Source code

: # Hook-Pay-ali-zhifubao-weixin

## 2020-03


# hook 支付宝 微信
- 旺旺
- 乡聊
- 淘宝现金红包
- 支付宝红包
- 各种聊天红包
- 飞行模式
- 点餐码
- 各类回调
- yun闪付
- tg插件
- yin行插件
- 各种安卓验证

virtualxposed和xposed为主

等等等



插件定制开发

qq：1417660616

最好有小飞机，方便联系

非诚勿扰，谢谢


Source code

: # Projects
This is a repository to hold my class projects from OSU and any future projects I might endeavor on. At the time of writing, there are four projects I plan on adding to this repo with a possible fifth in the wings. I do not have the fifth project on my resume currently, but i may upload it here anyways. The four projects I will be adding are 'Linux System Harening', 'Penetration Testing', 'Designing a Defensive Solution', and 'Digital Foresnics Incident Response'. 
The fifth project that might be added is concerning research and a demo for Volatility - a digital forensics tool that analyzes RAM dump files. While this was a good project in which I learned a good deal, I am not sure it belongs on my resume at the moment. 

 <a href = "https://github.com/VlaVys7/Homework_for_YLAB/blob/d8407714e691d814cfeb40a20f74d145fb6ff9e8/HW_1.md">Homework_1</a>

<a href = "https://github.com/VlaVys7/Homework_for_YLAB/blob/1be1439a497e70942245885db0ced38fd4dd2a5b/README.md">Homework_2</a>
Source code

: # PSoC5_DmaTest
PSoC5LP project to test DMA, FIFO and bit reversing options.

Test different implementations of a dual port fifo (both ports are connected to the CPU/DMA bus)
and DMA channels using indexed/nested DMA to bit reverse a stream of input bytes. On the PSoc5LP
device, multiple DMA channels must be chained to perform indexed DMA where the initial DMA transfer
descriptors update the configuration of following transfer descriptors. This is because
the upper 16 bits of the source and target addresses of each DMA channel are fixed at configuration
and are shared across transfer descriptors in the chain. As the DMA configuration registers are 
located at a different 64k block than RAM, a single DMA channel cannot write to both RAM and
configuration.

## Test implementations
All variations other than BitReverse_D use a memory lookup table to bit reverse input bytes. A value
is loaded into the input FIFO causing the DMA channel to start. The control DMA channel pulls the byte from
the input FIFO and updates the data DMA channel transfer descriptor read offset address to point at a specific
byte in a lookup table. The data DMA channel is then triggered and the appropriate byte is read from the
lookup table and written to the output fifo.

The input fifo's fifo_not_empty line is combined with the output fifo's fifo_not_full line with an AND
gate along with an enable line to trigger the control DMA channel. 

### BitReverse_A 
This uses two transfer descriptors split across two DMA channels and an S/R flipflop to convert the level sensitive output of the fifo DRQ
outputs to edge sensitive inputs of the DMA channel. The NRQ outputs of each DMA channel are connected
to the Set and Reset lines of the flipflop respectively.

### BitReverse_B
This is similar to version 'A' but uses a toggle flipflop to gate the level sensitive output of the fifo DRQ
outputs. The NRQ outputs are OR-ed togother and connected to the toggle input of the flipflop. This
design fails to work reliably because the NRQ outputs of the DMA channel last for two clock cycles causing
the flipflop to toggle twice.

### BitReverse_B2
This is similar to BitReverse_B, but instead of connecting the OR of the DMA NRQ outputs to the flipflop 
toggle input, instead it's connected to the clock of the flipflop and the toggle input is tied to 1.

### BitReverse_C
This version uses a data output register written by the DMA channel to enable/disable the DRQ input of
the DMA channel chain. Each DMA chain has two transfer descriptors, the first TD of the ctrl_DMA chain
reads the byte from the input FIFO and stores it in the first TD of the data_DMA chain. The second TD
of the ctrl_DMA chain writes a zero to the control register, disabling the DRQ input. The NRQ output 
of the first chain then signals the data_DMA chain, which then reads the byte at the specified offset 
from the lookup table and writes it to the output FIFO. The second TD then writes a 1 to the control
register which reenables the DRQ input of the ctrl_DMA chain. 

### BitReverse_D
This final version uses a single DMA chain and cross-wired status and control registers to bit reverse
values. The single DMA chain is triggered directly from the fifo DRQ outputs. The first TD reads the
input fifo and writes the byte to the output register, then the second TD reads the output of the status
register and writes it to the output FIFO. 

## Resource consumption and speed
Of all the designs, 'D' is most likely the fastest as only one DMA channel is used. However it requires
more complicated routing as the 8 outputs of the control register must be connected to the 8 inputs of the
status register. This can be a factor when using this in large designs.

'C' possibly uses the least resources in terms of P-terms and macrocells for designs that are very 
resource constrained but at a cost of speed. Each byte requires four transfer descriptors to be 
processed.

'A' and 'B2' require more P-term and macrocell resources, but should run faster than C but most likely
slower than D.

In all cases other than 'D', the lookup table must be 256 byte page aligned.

- - -

- _Work instruction_
Where does "registers" occur in the data? Copy each line that has it.

- _Response area_
and are shared across transfer descriptors in the chain. As the DMA configuration registers are 
This final version uses a single DMA chain and cross-wired status and control registers to bit reverse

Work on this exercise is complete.